How shocked would you be if an unsightly metal utility box popped up on your front lawn — seemingly overnight? These boxes are not part of an elaborate inter-state art project and have nothing to do with the mysterious monoliths.
That is what greeted several Houston residents recently — and they are pointing the finger at network provider Verizon. Seeing infrastructure workers dig fiber optic trenches is nothing new. But when they drop a transmitter on your front lawn, people will get mad. Tap or click here to get away from Big Tech.
The U.S government has put billions of dollars aside to improve the current communications network. But unfortunately, some residents are seeing first-hand what the actual cost of having super-fast internet will be.
Here’s the backstory
Houston was the first city where Verizon launched its 5G network. To increase its current network coverage area, it has taken to Houston suburbs to install giant 5G transmission boxes.
Many residents were aware of the ongoing work but claim they weren’t informed about large obnoxious boxes being installed on their property. According to the Houston Chronicle, work began in the Montrose neighborhood in 2019.
Streamlined 5G buildout puts ‘ground furniture’ in Houston’s front yards https://t.co/je47v706lk— Houston Chronicle (@HoustonChron) January 22, 2021
“Three weeks after the work began, they hung a little tag on our doorknob that said something like, ‘Oh we are doing some work on your lawn,” resident Dirk Wijnands said.
As if the ugly box wasn’t enough, things might worsen for the people who live there.
What can they do about it?
The boxes and the utility poles are being installed on what is known as public right-of-way land. That is land owned by the respective county. While it might be on the homeowner’s lawn, the land it sits on belongs to the state.
The homeowners, from a legal point, have no recourse and will be stuck with the box. According to the 2017 Texas Senate Bill 1004, Verizon doesn’t need to get permission to install the boxes and utility poles.
Section 284.101 states that “a network provider is authorized without need for a special use permit or similar zoning review and not subject to further land use approval, to construct, modify, maintain, operate, relocate, and remove a network node or node support pole.”

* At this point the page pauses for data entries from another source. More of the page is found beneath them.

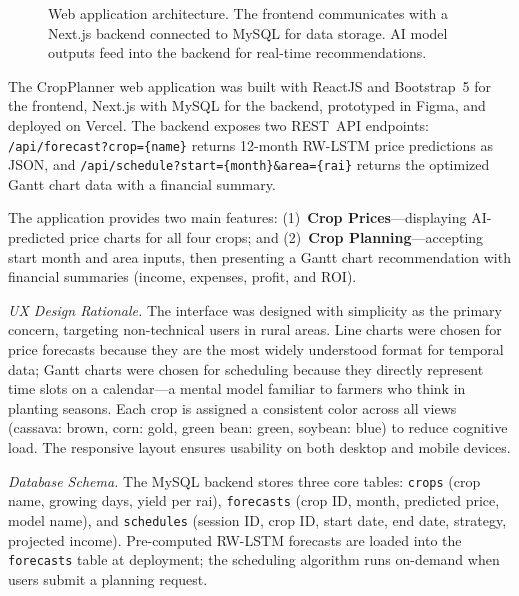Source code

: \documentclass[journal]{IEEEtran}
\begin{document}
\begin{figure}[htbp]
{}%
  \caption{Web application architecture. The frontend communicates with a Next.js backend connected to MySQL for data storage. AI model outputs feed into the backend for real-time recommendations.}
  \label{fig:webapp}
\end{figure}

The CropPlanner web application was built with ReactJS and Bootstrap~5 for the frontend, Next.js with MySQL for the backend, prototyped in Figma, and deployed on Vercel. The backend exposes two REST~API endpoints: \texttt{/api/forecast?crop=\{name\}} returns 12-month RW-LSTM price predictions as JSON, and \texttt{/api/schedule?start=\{month\}\&area=\{rai\}} returns the optimized Gantt chart data with a financial summary.

The application provides two main features: (1)~\textbf{Crop Prices}---displaying AI-predicted price charts for all four crops; and (2)~\textbf{Crop Planning}---accepting start month and area inputs, then presenting a Gantt chart recommendation with financial summaries (income, expenses, profit, and ROI).

\textit{UX Design Rationale.} The interface was designed with simplicity as the primary concern, targeting non-technical users in rural areas. Line charts were chosen for price forecasts because they are the most widely understood format for temporal data; Gantt charts were chosen for scheduling because they directly represent time slots on a calendar---a mental model familiar to farmers who think in planting seasons. Each crop is assigned a consistent color across all views (cassava: brown, corn: gold, green bean: green, soybean: blue) to reduce cognitive load. The responsive layout ensures usability on both desktop and mobile devices.

\textit{Database Schema.} The MySQL backend stores three core tables: \texttt{crops} (crop name, growing days, yield per rai), \texttt{forecasts} (crop ID, month, predicted price, model name), and \texttt{schedules} (session ID, crop ID, start date, end date, strategy, projected income). Pre-computed RW-LSTM forecasts are loaded into the \texttt{forecasts} table at deployment; the scheduling algorithm runs on-demand when users submit a planning request.
\end{document}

The only thing that network providers need is a permit, and that has also gotten cheaper. While it cost almost $3,000 before the 2017 Bill was passed, it is only $300 now. And with 5G having bad range compared to LTE, providers can (and must) put up more of the boxes to span a large area.
Verizon issued a statement after receiving numerous complaints but simply reiterated that it is abiding by all necessary laws.
“We comply fully with all zoning and permitting requirements, and potential antenna locations must meet all local, state and federal regulations. These are placed in the right of way and are properly permitted,” they said.
It looks like affected residents are going to have to live with the ugly monstrosities on their property. Or move. Not a great choice no matter how you look at it.